La predicación de la Cruz —de la mortificación, del sacrificio, del sufrimiento— como un bien y como medio de salvación, chocará siempre en nuestro mundo materialista y de vista corta, con quienes la miren solamente con ojos humanos. Nadie estamos exentos de la tentación de «sacarle la vuelta» a la Cruz. El Señor no tiene otra cosa que ofrecernos para alcanzar la salvación que la Cruz: «El que quiera venir conmigo, que renuncie a sí mismo, que tome su cruz y me siga» (Mateo 16, 24). Eso entendió santa Clara, a quien hoy celebramos y eso captaron como ella, muchos santos que han quedado registrados en la historia de la Iglesia y nos constatan que lo que Jesús dice es verdad.

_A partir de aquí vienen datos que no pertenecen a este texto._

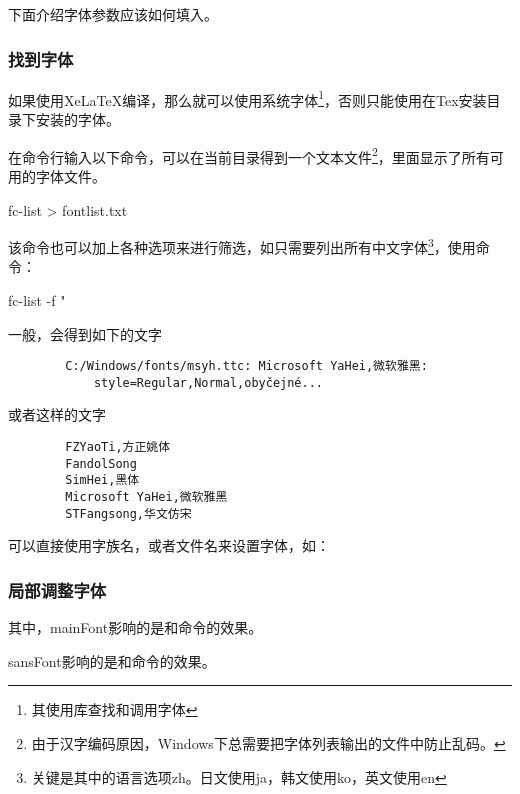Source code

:     下面介绍字体参数应该如何填入。
    \subsubsection{找到字体}
    如果使用XeLaTeX编译，那么就可以使用系统字体\footnote{其使用库查找和调用字体}，否则只能使用在Tex安装目录下安装的字体。

    在命令行输入以下命令，可以在当前目录得到一个文本文件\footnote{由于汉字编码原因，Windows下总需要把字体列表输出的文件中防止乱码。}，里面显示了所有可用的字体文件。
    \begin{languagebox}[bash]
        fc-list > fontlist.txt
    \end{languagebox}

    该命令也可以加上各种选项来进行筛选，如只需要列出所有中文字体\footnote{关键是其中的语言选项zh。日文使用ja，韩文使用ko，英文使用en}，使用命令：
    \begin{languagebox}[bash]
        fc-list -f "%
    \end{languagebox}

    一般，会得到如下的文字
    \begin{verbatim}
        C:/Windows/fonts/msyh.ttc: Microsoft YaHei,微软雅黑:
            style=Regular,Normal,obyčejné...
    \end{verbatim}

    或者这样的文字
    \begin{verbatim}
        FZYaoTi,方正姚体
        FandolSong
        SimHei,黑体
        Microsoft YaHei,微软雅黑
        STFangsong,华文仿宋
    \end{verbatim}
    可以直接使用字族名，或者文件名来设置字体，如：
    \begin{texcode}
        \setmainfont{Microsoft YaHei}
        \setmainfont[
            ItalicFont=STFangsong,
        ]{msyh.ttc}
    \end{texcode}

    
    \subsubsection{局部调整字体}
    其中，mainFont影响的是和命令的效果。

    

    sansFont影响的是和命令的效果。

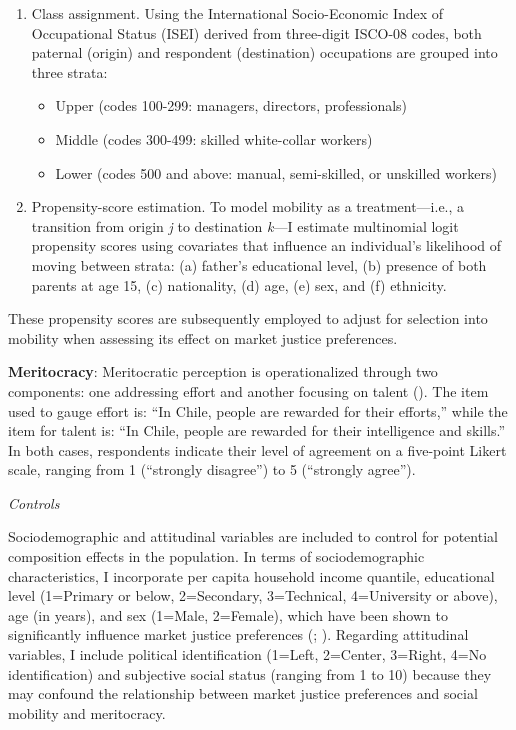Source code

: \documentclass[
  13pt,
]{article}
\providecommand{\tightlist}{%
  \setlength{\itemsep}{0pt}\setlength{\parskip}{0pt}}\usepackage{longtable,booktabs,array}
\begin{document}
\begin{enumerate}
\def\labelenumi{\arabic{enumi}.}
\item
  Class assignment. Using the International Socio-Economic Index of
  Occupational Status (ISEI) derived from three-digit ISCO-08 codes,
  both paternal (origin) and respondent (destination) occupations are
  grouped into three strata:

  \begin{itemize}
  \tightlist
  \item
    Upper (codes 100-299: managers, directors, professionals)
  \item
    Middle (codes 300-499: skilled white-collar workers)
  \item
    Lower (codes 500 and above: manual, semi-skilled, or unskilled
    workers)
  \end{itemize}
\item
  Propensity-score estimation. To model mobility as a treatment---i.e.,
  a transition from origin \emph{j} to destination \emph{k}---I estimate
  multinomial logit propensity scores using covariates that influence an
  individual's likelihood of moving between strata: (a) father's
  educational level, (b) presence of both parents at age 15, (c)
  nationality, (d) age, (e) sex, and (f) ethnicity.
\end{enumerate}

These propensity scores are subsequently employed to adjust for
selection into mobility when assessing its effect on market justice
preferences.

\textbf{Meritocracy}: Meritocratic perception is operationalized through
two components: one addressing effort and another focusing on talent
(). The item used to gauge
effort is: ``In Chile, people are rewarded for their efforts,'' while
the item for talent is: ``In Chile, people are rewarded for their
intelligence and skills.'' In both cases, respondents indicate their
level of agreement on a five-point Likert scale, ranging from 1
(``strongly disagree'') to 5 (``strongly agree'').

\emph{Controls}

Sociodemographic and attitudinal variables are included to control for
potential composition effects in the population. In terms of
sociodemographic characteristics, I incorporate per capita household
income quantile, educational level (1=Primary or below, 2=Secondary,
3=Technical, 4=University or above), age (in years), and sex (1=Male,
2=Female), which have been shown to significantly influence market
justice preferences (; ). Regarding
attitudinal variables, I include political identification (1=Left,
2=Center, 3=Right, 4=No identification) and subjective social status
(ranging from 1 to 10) because they may confound the relationship
between market justice preferences and social mobility and meritocracy.
\end{document}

En toda Cruz que cargamos —con ayuda de María «Corredentora»— Cristo viene a nuestro encuentro con todo su amor y le da sentido a nuestro paso por este mundo. De nada nos servirá el nombre, títulos y todo lo material que tengamos, si al final perdemos la vida y por ende nuestra alma. Los padecimientos nos ayudan a identificarnos con el Crucificado. ¿Estás pasando por dificultades y sufrimientos? ¿Se libra en tu interior una batalla entre el bien y el mal? Jesús quiere estrecharte cariñosamente en sus brazos y te invita a morir a ti mismo, para abrazar la Cruz cada día y recibir el amor, la paz y el gozo que el Espíritu quiere derramar con abundancia en el corazón de quien le sigue.
Clara de Asís, contagiada por el testimonio de Francisco, en quien percibió la verdadera alegría, comprendió que si morimos a nosotros mismos y seguimos a Jesús con toda humildad y confianza, llegaremos a ser partícipes de su pasión, y, si compartimos su pasión, también tendremos parte en su resurrección. Por eso ella no perdió el tiempo y lo adoró constantemente en su presencia Eucarística con todo el amor de que fue capaz y exclamando: «El amor que no puede sufrir no es digno de ese nombre». A Cristo le seguimos desde el Amor, y es, partiendo del Amor, desde donde comprenderemos el sacrificio, la negación personal el dolor, la soledad, el desgaste por los demás: «Quien quiera salvar su vida, la perderá, pero quien pierda su vida por mí, la encontrará» (Mt 16,25).
Padre Alfredo.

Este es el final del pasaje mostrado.